### TASK REQUIREMENTS
Word for word, restate each entry that appears below.

[Data records]

+ + + +

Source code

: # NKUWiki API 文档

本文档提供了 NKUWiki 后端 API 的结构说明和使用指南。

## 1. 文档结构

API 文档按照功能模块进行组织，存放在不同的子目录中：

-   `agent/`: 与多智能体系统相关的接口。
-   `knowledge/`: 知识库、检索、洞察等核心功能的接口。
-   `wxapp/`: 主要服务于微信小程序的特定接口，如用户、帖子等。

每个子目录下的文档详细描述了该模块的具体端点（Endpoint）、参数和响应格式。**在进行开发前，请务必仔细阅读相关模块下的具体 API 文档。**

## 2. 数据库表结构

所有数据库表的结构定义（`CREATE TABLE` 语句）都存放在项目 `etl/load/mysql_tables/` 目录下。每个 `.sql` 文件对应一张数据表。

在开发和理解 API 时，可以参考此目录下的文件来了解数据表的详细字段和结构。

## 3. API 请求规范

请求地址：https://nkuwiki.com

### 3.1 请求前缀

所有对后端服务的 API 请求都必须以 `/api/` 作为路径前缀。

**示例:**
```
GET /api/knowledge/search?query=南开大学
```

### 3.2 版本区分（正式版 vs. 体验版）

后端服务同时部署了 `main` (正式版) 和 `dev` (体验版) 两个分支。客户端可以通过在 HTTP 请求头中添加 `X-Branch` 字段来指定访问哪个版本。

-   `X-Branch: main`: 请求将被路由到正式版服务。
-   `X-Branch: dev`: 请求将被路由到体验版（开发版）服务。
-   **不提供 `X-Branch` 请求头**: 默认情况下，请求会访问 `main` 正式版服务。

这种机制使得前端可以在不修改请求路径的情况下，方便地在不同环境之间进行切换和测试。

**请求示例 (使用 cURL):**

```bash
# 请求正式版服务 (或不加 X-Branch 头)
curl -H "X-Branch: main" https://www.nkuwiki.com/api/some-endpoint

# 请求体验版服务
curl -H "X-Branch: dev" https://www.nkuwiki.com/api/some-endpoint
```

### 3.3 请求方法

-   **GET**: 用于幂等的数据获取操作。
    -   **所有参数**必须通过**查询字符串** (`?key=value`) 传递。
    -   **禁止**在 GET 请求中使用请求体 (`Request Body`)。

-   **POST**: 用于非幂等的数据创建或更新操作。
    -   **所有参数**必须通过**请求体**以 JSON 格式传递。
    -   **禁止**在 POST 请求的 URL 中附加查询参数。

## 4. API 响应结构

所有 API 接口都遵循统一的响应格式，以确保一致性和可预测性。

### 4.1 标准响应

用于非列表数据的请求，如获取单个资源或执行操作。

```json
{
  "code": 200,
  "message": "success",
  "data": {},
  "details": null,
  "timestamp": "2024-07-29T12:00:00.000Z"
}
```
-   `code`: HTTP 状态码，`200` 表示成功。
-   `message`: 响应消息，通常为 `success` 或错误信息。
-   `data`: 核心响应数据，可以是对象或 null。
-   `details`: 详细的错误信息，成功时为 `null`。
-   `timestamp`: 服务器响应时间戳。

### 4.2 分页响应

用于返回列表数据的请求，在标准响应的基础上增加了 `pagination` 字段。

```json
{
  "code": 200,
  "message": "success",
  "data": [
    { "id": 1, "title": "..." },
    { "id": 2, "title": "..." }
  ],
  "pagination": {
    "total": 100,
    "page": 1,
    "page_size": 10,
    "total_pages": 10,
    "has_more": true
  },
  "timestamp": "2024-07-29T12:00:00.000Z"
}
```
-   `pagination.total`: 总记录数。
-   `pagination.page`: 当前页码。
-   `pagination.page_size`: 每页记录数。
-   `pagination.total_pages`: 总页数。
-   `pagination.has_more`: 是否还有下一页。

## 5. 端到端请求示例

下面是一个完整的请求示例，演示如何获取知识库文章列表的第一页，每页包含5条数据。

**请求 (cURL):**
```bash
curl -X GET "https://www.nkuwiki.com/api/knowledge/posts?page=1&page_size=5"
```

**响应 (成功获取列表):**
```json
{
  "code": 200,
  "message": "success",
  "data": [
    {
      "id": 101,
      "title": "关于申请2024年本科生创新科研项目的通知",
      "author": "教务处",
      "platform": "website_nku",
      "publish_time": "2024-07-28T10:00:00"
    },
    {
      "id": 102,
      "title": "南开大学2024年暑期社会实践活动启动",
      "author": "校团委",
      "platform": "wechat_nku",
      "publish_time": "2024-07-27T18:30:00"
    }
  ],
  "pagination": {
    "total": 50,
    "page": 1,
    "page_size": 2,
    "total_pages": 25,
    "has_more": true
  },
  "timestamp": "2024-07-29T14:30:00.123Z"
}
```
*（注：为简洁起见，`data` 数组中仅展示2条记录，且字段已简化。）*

+ + + +

### TASK RESPONSE
Source code

: # NKUWiki API 文档

本文档提供了 NKUWiki 后端 API 的结构说明和使用指南。

## 1. 文档结构

API 文档按照功能模块进行组织，存放在不同的子目录中：

-   `agent/`: 与多智能体系统相关的接口。
-   `knowledge/`: 知识库、检索、洞察等核心功能的接口。
-   `wxapp/`: 主要服务于微信小程序的特定接口，如用户、帖子等。

每个子目录下的文档详细描述了该模块的具体端点（Endpoint）、参数和响应格式。**在进行开发前，请务必仔细阅读相关模块下的具体 API 文档。**

## 2. 数据库表结构

所有数据库表的结构定义（`CREATE TABLE` 语句）都存放在项目 `etl/load/mysql_tables/` 目录下。每个 `.sql` 文件对应一张数据表。

在开发和理解 API 时，可以参考此目录下的文件来了解数据表的详细字段和结构。

## 3. API 请求规范

请求地址：https://nkuwiki.com

### 3.1 请求前缀

所有对后端服务的 API 请求都必须以 `/api/` 作为路径前缀。

**示例:**
```
GET /api/knowledge/search?query=南开大学
```

### 3.2 版本区分（正式版 vs. 体验版）

后端服务同时部署了 `main` (正式版) 和 `dev` (体验版) 两个分支。客户端可以通过在 HTTP 请求头中添加 `X-Branch` 字段来指定访问哪个版本。

-   `X-Branch: main`: 请求将被路由到正式版服务。
-   `X-Branch: dev`: 请求将被路由到体验版（开发版）服务。
-   **不提供 `X-Branch` 请求头**: 默认情况下，请求会访问 `main` 正式版服务。

这种机制使得前端可以在不修改请求路径的情况下，方便地在不同环境之间进行切换和测试。

**请求示例 (使用 cURL):**

```bash
# 请求正式版服务 (或不加 X-Branch 头)
curl -H "X-Branch: main" https://www.nkuwiki.com/api/some-endpoint

# 请求体验版服务
curl -H "X-Branch: dev" https://www.nkuwiki.com/api/some-endpoint
```

### 3.3 请求方法

-   **GET**: 用于幂等的数据获取操作。
    -   **所有参数**必须通过**查询字符串** (`?key=value`) 传递。
    -   **禁止**在 GET 请求中使用请求体 (`Request Body`)。

-   **POST**: 用于非幂等的数据创建或更新操作。
    -   **所有参数**必须通过**请求体**以 JSON 格式传递。
    -   **禁止**在 POST 请求的 URL 中附加查询参数。

## 4. API 响应结构

所有 API 接口都遵循统一的响应格式，以确保一致性和可预测性。

### 4.1 标准响应

用于非列表数据的请求，如获取单个资源或执行操作。

```json
{
  "code": 200,
  "message": "success",
  "data": {},
  "details": null,
  "timestamp": "2024-07-29T12:00:00.000Z"
}
```
-   `code`: HTTP 状态码，`200` 表示成功。
-   `message`: 响应消息，通常为 `success` 或错误信息。
-   `data`: 核心响应数据，可以是对象或 null。
-   `details`: 详细的错误信息，成功时为 `null`。
-   `timestamp`: 服务器响应时间戳。

### 4.2 分页响应

用于返回列表数据的请求，在标准响应的基础上增加了 `pagination` 字段。

```json
{
  "code": 200,
  "message": "success",
  "data": [
    { "id": 1, "title": "..." },
    { "id": 2, "title": "..." }
  ],
  "pagination": {
    "total": 100,
    "page": 1,
    "page_size": 10,
    "total_pages": 10,
    "has_more": true
  },
  "timestamp": "2024-07-29T12:00:00.000Z"
}
```
-   `pagination.total`: 总记录数。
-   `pagination.page`: 当前页码。
-   `pagination.page_size`: 每页记录数。
-   `pagination.total_pages`: 总页数。
-   `pagination.has_more`: 是否还有下一页。

## 5. 端到端请求示例

下面是一个完整的请求示例，演示如何获取知识库文章列表的第一页，每页包含5条数据。

**请求 (cURL):**
```bash
curl -X GET "https://www.nkuwiki.com/api/knowledge/posts?page=1&page_size=5"
```

**响应 (成功获取列表):**
```json
{
  "code": 200,
  "message": "success",
  "data": [
    {
      "id": 101,
      "title": "关于申请2024年本科生创新科研项目的通知",
      "author": "教务处",
      "platform": "website_nku",
      "publish_time": "2024-07-28T10:00:00"
    },
    {
      "id": 102,
      "title": "南开大学2024年暑期社会实践活动启动",
      "author": "校团委",
      "platform": "wechat_nku",
      "publish_time": "2024-07-27T18:30:00"
    }
  ],
  "pagination": {
    "total": 50,
    "page": 1,
    "page_size": 2,
    "total_pages": 25,
    "has_more": true
  },
  "timestamp": "2024-07-29T14:30:00.123Z"
}
```
*（注：为简洁起见，`data` 数组中仅展示2条记录，且字段已简化。）*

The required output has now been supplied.